The proposal supports the ambitions set out in the UK Government's National Payments Vision to establish account-to-account payments as a widely adopted payment option for consumers and merchants. Unlike today's Open Banking Single Immediate Payments (SIPs), Wave 2 cVRPs would enable one-click and recurring payments without requiring customers to re-authenticate every transaction through their banking app, creating a checkout experience closer to card-on-file payments.
What is being proposed?
UK Finance is recommending a multilateral commercial framework under which Payment Initiation Service Providers (PISPs) would pay a centrally-set transaction fee to customers' banks (ASPSPs) for each successful payment. The proposed fee would be charged on an ad valorem basis (a percentage of transaction value) rather than as a fixed pence-per-transaction fee, reflecting how most existing e-commerce payment methods are priced.
The proposal also includes two potential approaches to consumer purchase protection:
- A "SIP+" model, which would largely mirror today's Open Banking protections while adding protection in cases of merchant failure.
- A "debit card efficient" model, which would provide protections more comparable to debit card chargebacks but at a lower cost than existing card schemes.
Potential impact for retailers
For retailers, the key attraction remains the prospect of increased payment competition and lower acceptance costs. The modelling undertaken for UK Finance suggests there are scenarios where Open Banking payments could apply competitive pressure to card fees and encourage adoption across a broad range of merchants.
The report highlights that merchant adoption will be heavily influenced by overall transaction costs, purchase protection requirements and customer experience. Larger merchants indicated that any new payment method would need to deliver meaningful savings compared with existing card acceptance costs before widespread adoption occurs.
For retailers, the debate over purchase protection will be particularly important. A lighter-touch protection model could support lower payment costs, while a more card-like protection model may increase consumer confidence and usage but at a higher cost to the ecosystem. The final balance struck will affect both merchant economics and customer uptake.
The proposal also notes that Open Banking payments could offer faster settlement than card transactions, improving cash flow and reducing working capital pressures for merchants.
What happens next?
The paper does not set a final transaction fee. Instead, UK Finance will provide its modelling outputs to UK Payments Initiative Ltd and other potential operators to help determine future pricing. Further work is required on legal certainty, cost validation, governance arrangements, purchase protection design and the eventual transaction fee structure.
Wave 1 cVRPs, covering lower-risk sectors such as utilities, regulated financial services and government payments, are expected to launch first. Wave 2 will extend the model into mainstream e-commerce and retail use cases.

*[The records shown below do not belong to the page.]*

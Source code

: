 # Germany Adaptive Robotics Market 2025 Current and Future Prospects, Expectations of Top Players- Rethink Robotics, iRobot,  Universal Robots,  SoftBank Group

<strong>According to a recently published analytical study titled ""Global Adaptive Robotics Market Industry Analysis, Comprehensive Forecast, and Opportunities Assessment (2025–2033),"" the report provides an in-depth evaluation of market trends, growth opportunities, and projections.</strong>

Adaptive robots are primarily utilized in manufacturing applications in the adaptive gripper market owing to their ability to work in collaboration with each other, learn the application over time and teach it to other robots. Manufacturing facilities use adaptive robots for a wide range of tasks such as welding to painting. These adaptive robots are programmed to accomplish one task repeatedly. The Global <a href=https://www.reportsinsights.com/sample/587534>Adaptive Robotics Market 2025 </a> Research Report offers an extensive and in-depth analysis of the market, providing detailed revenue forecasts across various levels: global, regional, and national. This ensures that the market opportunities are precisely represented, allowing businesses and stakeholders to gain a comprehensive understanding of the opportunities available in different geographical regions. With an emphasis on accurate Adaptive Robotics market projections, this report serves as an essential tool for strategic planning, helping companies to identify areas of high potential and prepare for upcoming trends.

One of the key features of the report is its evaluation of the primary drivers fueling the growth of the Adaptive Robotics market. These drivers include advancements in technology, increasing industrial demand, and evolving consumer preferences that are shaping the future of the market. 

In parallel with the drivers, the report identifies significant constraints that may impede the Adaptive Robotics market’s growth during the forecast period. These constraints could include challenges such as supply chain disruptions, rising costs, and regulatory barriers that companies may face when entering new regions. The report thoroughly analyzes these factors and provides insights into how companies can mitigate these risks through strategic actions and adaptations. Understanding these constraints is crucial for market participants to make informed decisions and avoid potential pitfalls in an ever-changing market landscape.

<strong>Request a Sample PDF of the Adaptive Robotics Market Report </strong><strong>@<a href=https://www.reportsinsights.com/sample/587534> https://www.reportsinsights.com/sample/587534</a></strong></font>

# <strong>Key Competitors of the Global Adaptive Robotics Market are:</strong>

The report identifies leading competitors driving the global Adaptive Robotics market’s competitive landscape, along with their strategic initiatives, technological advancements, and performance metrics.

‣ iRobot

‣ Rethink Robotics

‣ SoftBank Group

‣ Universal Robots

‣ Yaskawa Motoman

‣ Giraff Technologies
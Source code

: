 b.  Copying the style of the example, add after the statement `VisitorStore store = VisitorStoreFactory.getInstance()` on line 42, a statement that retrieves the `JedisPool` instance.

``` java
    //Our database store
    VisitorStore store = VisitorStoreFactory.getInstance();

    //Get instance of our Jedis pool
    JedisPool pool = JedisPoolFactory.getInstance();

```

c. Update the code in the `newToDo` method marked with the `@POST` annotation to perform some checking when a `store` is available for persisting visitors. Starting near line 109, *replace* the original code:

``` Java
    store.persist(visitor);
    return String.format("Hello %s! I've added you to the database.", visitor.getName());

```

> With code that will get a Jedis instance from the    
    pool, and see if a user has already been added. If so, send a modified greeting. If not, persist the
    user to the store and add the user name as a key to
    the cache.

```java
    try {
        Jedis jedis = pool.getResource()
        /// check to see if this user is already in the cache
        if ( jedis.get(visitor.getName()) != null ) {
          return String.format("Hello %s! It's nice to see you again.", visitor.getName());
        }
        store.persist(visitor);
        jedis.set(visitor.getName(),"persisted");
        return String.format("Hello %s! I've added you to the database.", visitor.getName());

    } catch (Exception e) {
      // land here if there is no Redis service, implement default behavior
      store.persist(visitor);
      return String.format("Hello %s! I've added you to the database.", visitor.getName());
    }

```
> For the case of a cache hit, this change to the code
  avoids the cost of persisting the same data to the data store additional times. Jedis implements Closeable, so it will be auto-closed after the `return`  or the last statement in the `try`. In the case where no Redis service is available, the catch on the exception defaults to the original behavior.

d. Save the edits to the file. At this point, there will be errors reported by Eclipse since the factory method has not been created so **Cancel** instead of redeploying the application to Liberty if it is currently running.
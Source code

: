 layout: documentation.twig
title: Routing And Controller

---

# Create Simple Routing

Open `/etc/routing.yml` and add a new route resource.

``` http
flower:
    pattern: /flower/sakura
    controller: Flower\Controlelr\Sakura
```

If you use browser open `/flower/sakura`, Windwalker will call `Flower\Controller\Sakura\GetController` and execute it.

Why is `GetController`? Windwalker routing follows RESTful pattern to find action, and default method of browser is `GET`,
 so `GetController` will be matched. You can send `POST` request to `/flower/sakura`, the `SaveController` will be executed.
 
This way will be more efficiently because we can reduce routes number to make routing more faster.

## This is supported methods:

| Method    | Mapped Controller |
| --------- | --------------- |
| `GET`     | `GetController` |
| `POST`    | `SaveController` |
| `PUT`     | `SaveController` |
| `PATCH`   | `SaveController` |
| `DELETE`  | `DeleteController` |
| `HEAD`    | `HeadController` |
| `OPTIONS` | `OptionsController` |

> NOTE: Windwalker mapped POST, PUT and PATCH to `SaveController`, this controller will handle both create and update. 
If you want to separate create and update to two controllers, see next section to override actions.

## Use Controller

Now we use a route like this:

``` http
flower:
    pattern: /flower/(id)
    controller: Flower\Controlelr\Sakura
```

Part of a wider payments transformation
The proposal sits alongside a number of wider UK payments initiatives, including delivery of the National Payments Vision, the Joint Regulatory Oversight Committee's Open Banking roadmap, the development of commercial variable recurring payments, and ongoing work to create a long-term Open Banking operating model. Together, these initiatives are intended to increase competition in payments, broaden consumer choice and create alternatives to traditional card-based payment systems.
For retailers, the coming 12-24 months are likely to be pivotal. Decisions on commercial pricing, consumer protections and industry governance will determine whether Open Banking payments become a genuine competitive alternative at online checkout or remain a niche payment option.